TASK GOAL: Search the listing for "title" and copy every line where it appears.

----- SOURCE INFORMATION

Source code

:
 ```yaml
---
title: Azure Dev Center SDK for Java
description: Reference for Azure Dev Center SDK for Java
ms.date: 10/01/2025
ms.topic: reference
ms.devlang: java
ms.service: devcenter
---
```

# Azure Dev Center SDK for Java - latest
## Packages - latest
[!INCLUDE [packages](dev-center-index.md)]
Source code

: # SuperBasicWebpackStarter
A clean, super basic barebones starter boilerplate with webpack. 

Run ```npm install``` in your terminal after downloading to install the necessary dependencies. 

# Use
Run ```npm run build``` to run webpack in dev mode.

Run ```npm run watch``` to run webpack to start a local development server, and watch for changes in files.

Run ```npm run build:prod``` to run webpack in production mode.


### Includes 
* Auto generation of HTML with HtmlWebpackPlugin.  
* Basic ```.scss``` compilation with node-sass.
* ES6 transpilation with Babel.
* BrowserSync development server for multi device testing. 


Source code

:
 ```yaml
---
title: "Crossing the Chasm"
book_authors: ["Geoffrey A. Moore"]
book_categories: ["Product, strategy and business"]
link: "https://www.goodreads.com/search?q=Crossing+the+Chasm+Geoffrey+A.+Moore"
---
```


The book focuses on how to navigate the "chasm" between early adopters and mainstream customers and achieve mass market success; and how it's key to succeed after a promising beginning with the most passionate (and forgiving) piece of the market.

----------

RESULT OF THIS EXERCISE:
title: Azure Dev Center SDK for Java
title: "Crossing the Chasm"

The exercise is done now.